Find each line below where the word "DELETE" occurs, and copy it.
= Beginning of Section =
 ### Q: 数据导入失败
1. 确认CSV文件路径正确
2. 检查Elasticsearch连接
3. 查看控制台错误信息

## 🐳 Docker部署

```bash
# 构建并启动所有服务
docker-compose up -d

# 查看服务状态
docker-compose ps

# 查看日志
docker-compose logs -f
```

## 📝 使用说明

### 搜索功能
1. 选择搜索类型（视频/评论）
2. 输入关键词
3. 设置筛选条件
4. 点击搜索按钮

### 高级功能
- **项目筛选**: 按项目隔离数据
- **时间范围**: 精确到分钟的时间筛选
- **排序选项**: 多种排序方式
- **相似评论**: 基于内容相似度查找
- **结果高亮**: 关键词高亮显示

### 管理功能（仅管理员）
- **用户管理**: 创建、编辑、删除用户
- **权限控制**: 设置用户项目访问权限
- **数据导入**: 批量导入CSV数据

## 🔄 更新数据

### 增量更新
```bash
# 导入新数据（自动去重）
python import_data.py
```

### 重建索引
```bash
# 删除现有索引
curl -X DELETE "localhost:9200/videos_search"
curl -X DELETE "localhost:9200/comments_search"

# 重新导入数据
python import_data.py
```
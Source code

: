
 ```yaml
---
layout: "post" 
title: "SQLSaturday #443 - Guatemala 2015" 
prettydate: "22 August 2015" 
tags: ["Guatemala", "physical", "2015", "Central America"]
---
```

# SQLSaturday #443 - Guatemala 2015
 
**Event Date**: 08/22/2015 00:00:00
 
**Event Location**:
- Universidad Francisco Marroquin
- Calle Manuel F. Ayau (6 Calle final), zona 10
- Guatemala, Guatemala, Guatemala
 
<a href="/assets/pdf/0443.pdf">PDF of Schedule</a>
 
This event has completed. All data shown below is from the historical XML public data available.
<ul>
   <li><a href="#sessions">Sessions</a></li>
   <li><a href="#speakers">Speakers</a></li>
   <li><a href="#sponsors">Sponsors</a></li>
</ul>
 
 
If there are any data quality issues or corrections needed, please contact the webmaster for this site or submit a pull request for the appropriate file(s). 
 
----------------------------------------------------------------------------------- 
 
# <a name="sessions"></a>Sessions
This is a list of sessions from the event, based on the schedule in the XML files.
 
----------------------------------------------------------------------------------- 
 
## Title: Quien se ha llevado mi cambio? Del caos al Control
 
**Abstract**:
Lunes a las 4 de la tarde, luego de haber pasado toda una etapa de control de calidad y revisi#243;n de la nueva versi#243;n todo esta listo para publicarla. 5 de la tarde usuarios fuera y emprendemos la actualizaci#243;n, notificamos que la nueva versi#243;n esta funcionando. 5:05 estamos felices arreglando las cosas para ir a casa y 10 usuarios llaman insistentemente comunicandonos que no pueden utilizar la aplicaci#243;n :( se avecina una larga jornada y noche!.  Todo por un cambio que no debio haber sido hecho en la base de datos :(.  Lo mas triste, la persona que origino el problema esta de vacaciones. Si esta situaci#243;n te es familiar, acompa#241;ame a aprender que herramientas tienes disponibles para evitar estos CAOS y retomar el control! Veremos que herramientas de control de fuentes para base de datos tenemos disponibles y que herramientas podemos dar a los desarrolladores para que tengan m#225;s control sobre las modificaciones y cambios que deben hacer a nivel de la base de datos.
= End of Section =
Result:
curl -X DELETE "localhost:9200/videos_search"
curl -X DELETE "localhost:9200/comments_search"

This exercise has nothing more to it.